>>>

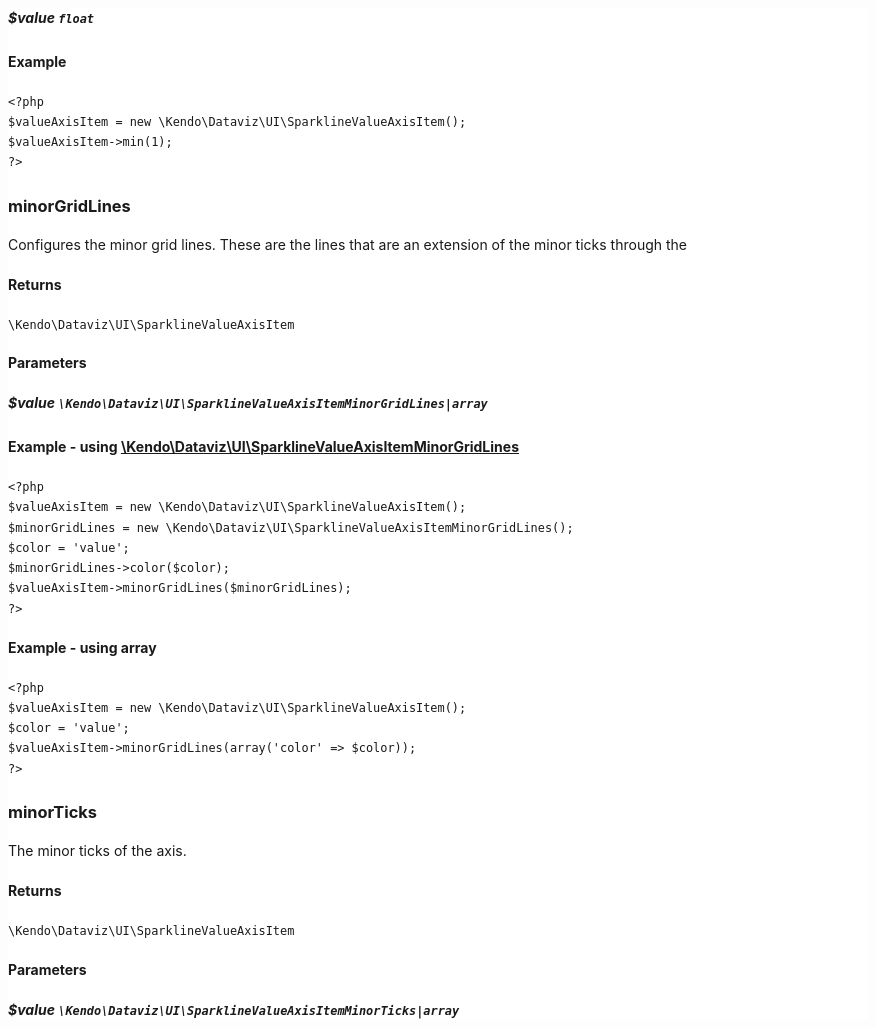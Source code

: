 ##### $value `float`



#### Example 
    <?php
    $valueAxisItem = new \Kendo\Dataviz\UI\SparklineValueAxisItem();
    $valueAxisItem->min(1);
    ?>

### minorGridLines

Configures the minor grid lines.  These are the lines that are an extension of the minor ticks through the

#### Returns
`\Kendo\Dataviz\UI\SparklineValueAxisItem`

#### Parameters

##### $value `\Kendo\Dataviz\UI\SparklineValueAxisItemMinorGridLines|array`


#### Example - using [\Kendo\Dataviz\UI\SparklineValueAxisItemMinorGridLines](/kendo-ui/api/wrappers/php/Kendo/Dataviz/UI/SparklineValueAxisItemMinorGridLines)
    <?php
    $valueAxisItem = new \Kendo\Dataviz\UI\SparklineValueAxisItem();
    $minorGridLines = new \Kendo\Dataviz\UI\SparklineValueAxisItemMinorGridLines();
    $color = 'value';
    $minorGridLines->color($color);
    $valueAxisItem->minorGridLines($minorGridLines);
    ?>

#### Example - using array

    <?php
    $valueAxisItem = new \Kendo\Dataviz\UI\SparklineValueAxisItem();
    $color = 'value';
    $valueAxisItem->minorGridLines(array('color' => $color));
    ?>

### minorTicks

The minor ticks of the axis.

#### Returns
`\Kendo\Dataviz\UI\SparklineValueAxisItem`

#### Parameters

##### $value `\Kendo\Dataviz\UI\SparklineValueAxisItemMinorTicks|array`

<<<

WHAT NEEDS TO BE DONE: What goes in the answer is the run of lines from the one holding "### minorGridLines" to the end of the entries, reproduced exactly and with nothing else.

OUTPUT FOR THIS TASK:
### minorGridLines

Configures the minor grid lines.  These are the lines that are an extension of the minor ticks through the

#### Returns
`\Kendo\Dataviz\UI\SparklineValueAxisItem`

#### Parameters

##### $value `\Kendo\Dataviz\UI\SparklineValueAxisItemMinorGridLines|array`


#### Example - using [\Kendo\Dataviz\UI\SparklineValueAxisItemMinorGridLines](/kendo-ui/api/wrappers/php/Kendo/Dataviz/UI/SparklineValueAxisItemMinorGridLines)
    <?php
    $valueAxisItem = new \Kendo\Dataviz\UI\SparklineValueAxisItem();
    $minorGridLines = new \Kendo\Dataviz\UI\SparklineValueAxisItemMinorGridLines();
    $color = 'value';
    $minorGridLines->color($color);
    $valueAxisItem->minorGridLines($minorGridLines);
    ?>

#### Example - using array

    <?php
    $valueAxisItem = new \Kendo\Dataviz\UI\SparklineValueAxisItem();
    $color = 'value';
    $valueAxisItem->minorGridLines(array('color' => $color));
    ?>

### minorTicks

The minor ticks of the axis.

#### Returns
`\Kendo\Dataviz\UI\SparklineValueAxisItem`

#### Parameters

##### $value `\Kendo\Dataviz\UI\SparklineValueAxisItemMinorTicks|array`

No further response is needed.